On Thursday, March 10, 2016 at 5:49:07 PM UTC+1, Heli wrote:
> On Thursday, March 10, 2016 at 2:02:57 PM UTC+1, Peter Otten wrote:
> > Heli wrote:
> > 
> > > Dear all,
> > > 
> > > I need to loop over a numpy array and then do the following search. The
> > > following is taking almost 60(s) for an array (npArray1 and npArray2 in
> > > the example below) with around 300K values.
> > > 
> > > 
> > > for id in np.nditer(npArray1):
> > >                   
> > >        newId=(np.where(npArray2==id))[0][0]
> > > 
> > > 
> > > Is there anyway I can make the above faster? I need to run the script
> > > above on much bigger arrays (50M).
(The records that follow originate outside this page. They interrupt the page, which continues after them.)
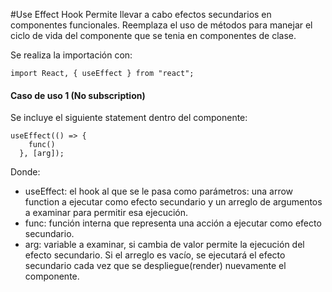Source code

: #Use Effect Hook
Permite llevar a cabo efectos secundarios en componentes funcionales. Reemplaza el uso de métodos para manejar el ciclo de vida del componente que se tenia en componentes de clase.

Se realiza la importación con:

`import React, { useEffect } from "react";`

#### Caso de uso 1 (No subscription)
Se incluye el siguiente statement dentro del componente:

```
useEffect(() => {
    func()
  }, [arg]);
```

Donde:

- useEffect: el hook al que se le pasa como parámetros: una arrow function a ejecutar como efecto secundario y un arreglo de argumentos a examinar para permitir esa ejecución.
- func: función interna que representa una acción a ejecutar como efecto secundario.
- arg: variable a examinar, si cambia de valor permite la ejecución del efecto secundario. Si el arreglo es vacío, se ejecutará el efecto secundario cada vez que se despliegue(render) nuevamente el componente.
Please note that my two numpy arrays in
> > > the lines above, npArray1 and npArray2  are not necessarily the same size,
> > > but they are both 1d.
> > 
> > You mean you are looking for the index of the first occurence in npArray2 
> > for every value of npArray1?
> > 
> > I don't know how to do this in numpy (I'm not an expert), but even basic 
> > Python might be acceptable:
> > 
> > lookup = {}
> > for i, v in enumerate(npArray2):
> >     if v not in lookup:
> >         lookup[v] = i
> > 
> > for v in npArray1:
> >     print(lookup.get(v, "<not found>"))
> > 
> > That way you iterate once (in Python) instead of 2*len(npArray1) times (in 
> > C) over npArray2.
> 
> Dear Peter, 
> 
> Thanks for your reply. This really helped. It reduces the script time from 61(s) to 2(s). 
> 
> I am still very interested in knowing the correct numpy way to do this, but till then your fix works great. 
> 
> Thanks a lot,

And yes, I am  looking for the index of the first occurence in npArray2 
for every value of npArray1.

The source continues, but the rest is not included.